-- Given records follows --
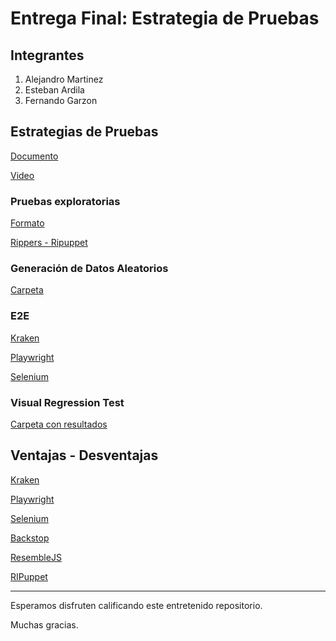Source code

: # Entrega Final: Estrategia de Pruebas

## Integrantes

1. Alejandro Martinez
2. Esteban Ardila
3. Fernando Garzon

## Estrategias de Pruebas

[Documento](https://github.com/mamartinezp123/ghost/blob/master/documentos/Estrategia%20de%20Pruebas.pdf)

[Video](#)

### Pruebas exploratorias

[Formato](https://github.com/mamartinezp123/ghost/blob/master/documentos/inventario-pruebas-exploratorias.xlsx)

[Rippers - Ripuppet](https://github.com/mamartinezp123/ghost/tree/master/ripuppet)

### Generación de Datos Aleatorios
[Carpeta](https://github.com/mamartinezp123/ghost/tree/ac4b3ad0324c906dc4a12e8affec081da80c5eaf/Generaci%C3%B3n%20de%20Datos%20-%20Playwright)

### E2E

[Kraken](https://github.com/mamartinezp123/ghost/tree/master/e2e/KrakenTests)

[Playwright](https://github.com/mamartinezp123/ghost/tree/master/e2e/ghost-cucumber-playwright)

[Selenium](https://github.com/mamartinezp123/ghost/tree/master/e2e/ghost-cucumber-selenium)

### Visual Regression Test

[Carpeta con resultados](https://github.com/mamartinezp123/ghost/tree/master/vrt)

## Ventajas - Desventajas

[Kraken](https://github.com/mamartinezp123/ghost/wiki/Pruebas-E2E-con-Kraken)

[Playwright](https://github.com/mamartinezp123/ghost/wiki/Playwright:-Pros-y-Contras)

[Selenium](https://github.com/mamartinezp123/ghost/wiki/Pruebas-E2E-con-Selenium)

[Backstop](https://github.com/mamartinezp123/ghost/wiki/Pruebas-de-regresi%C3%B3n-visual-con-Backstop)

[ResembleJS](https://github.com/mamartinezp123/ghost/wiki/Pruebas-de-regresi%C3%B3n-visual-con-Resemble)

[RIPuppet](https://github.com/mamartinezp123/ghost/wiki/Pruebas-con-RIPuppet)

-----
Esperamos disfruten calificando este entretenido repositorio.

Muchas gracias.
-- Given records concluded --
# Your objective
Lines in the material above that contain "regresi": how many are there? Reply with the number only.

# Response to this exercise
2